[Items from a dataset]

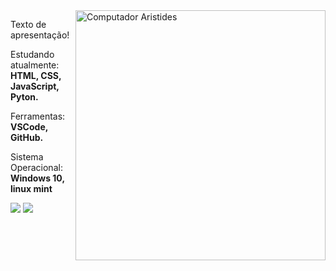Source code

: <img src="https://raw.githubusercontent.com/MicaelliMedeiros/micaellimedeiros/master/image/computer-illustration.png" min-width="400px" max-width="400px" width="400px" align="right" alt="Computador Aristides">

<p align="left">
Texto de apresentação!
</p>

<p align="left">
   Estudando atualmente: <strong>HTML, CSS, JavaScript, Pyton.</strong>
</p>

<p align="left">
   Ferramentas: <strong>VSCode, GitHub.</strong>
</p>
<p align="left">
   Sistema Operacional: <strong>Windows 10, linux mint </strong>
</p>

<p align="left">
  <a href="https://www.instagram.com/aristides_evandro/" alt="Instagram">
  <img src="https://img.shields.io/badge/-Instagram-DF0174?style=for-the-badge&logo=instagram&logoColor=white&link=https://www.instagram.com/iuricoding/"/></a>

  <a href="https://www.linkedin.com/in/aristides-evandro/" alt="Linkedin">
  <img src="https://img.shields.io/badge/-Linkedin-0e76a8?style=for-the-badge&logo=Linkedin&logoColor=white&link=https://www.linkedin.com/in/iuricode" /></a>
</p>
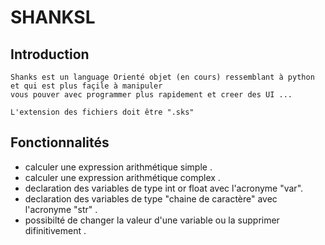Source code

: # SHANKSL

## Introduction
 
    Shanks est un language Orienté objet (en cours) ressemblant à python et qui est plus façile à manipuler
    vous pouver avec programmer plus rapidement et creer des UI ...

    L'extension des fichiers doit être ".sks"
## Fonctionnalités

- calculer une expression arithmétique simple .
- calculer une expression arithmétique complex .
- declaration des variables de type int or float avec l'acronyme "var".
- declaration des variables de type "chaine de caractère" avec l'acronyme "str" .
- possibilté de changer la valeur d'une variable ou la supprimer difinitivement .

--

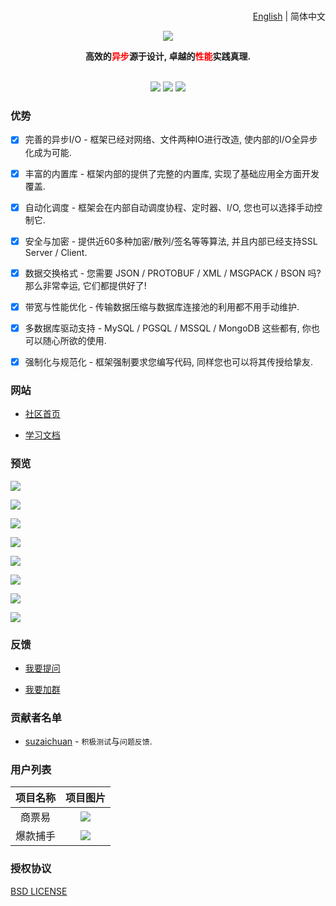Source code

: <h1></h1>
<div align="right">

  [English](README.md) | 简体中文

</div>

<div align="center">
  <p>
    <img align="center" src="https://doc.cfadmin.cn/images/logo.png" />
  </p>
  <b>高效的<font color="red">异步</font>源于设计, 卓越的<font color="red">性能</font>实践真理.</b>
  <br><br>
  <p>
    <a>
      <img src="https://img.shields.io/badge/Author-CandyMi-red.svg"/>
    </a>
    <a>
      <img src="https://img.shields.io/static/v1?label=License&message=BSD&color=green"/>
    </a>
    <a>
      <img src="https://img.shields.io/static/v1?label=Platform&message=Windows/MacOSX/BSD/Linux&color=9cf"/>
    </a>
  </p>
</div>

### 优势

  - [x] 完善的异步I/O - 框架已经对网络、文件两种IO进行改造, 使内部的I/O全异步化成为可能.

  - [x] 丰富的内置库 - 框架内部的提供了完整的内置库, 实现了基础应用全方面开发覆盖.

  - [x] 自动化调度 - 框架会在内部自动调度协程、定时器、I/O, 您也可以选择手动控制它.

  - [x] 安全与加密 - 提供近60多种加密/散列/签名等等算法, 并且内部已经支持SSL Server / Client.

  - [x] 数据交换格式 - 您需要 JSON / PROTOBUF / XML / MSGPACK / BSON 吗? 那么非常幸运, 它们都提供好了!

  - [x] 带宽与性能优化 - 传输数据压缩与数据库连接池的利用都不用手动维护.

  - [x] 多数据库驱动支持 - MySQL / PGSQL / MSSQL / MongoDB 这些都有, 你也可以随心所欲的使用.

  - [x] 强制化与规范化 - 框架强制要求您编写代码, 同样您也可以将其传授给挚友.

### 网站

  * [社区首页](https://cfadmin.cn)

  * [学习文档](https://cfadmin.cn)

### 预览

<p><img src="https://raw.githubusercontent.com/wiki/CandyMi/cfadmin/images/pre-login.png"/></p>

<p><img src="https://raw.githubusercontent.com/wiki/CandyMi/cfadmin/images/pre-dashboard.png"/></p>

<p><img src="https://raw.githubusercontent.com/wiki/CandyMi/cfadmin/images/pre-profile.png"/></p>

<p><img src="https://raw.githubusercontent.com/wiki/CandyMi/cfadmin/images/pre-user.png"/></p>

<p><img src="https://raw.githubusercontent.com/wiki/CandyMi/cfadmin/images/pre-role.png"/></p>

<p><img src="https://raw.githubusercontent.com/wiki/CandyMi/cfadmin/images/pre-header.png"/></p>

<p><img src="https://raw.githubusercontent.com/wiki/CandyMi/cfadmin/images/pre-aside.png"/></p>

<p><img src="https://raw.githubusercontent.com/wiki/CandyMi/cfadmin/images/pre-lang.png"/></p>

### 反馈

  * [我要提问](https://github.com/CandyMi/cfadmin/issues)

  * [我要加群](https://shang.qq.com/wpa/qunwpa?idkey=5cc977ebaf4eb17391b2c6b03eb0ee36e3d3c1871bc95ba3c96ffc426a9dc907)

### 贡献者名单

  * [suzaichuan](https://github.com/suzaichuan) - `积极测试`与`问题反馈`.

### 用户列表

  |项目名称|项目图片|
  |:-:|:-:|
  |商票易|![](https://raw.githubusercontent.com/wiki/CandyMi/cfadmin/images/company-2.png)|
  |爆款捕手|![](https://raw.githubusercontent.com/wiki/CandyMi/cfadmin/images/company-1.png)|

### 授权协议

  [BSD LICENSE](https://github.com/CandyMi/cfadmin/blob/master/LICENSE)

...

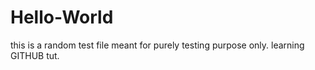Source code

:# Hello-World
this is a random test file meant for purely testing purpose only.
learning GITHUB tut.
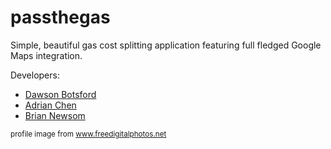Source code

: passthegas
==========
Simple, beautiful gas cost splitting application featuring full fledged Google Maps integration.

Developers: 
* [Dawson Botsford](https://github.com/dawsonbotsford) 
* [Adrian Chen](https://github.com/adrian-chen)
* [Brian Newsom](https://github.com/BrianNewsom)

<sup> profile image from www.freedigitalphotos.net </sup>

EXERCISE INSTRUCTIONS. Among the lines of the data, identify those with the word "strong". Copy each of them.

YOUR SOLUTION.
   Estudando atualmente: <strong>HTML, CSS, JavaScript, Pyton.</strong>
   Ferramentas: <strong>VSCode, GitHub.</strong>
   Sistema Operacional: <strong>Windows 10, linux mint </strong>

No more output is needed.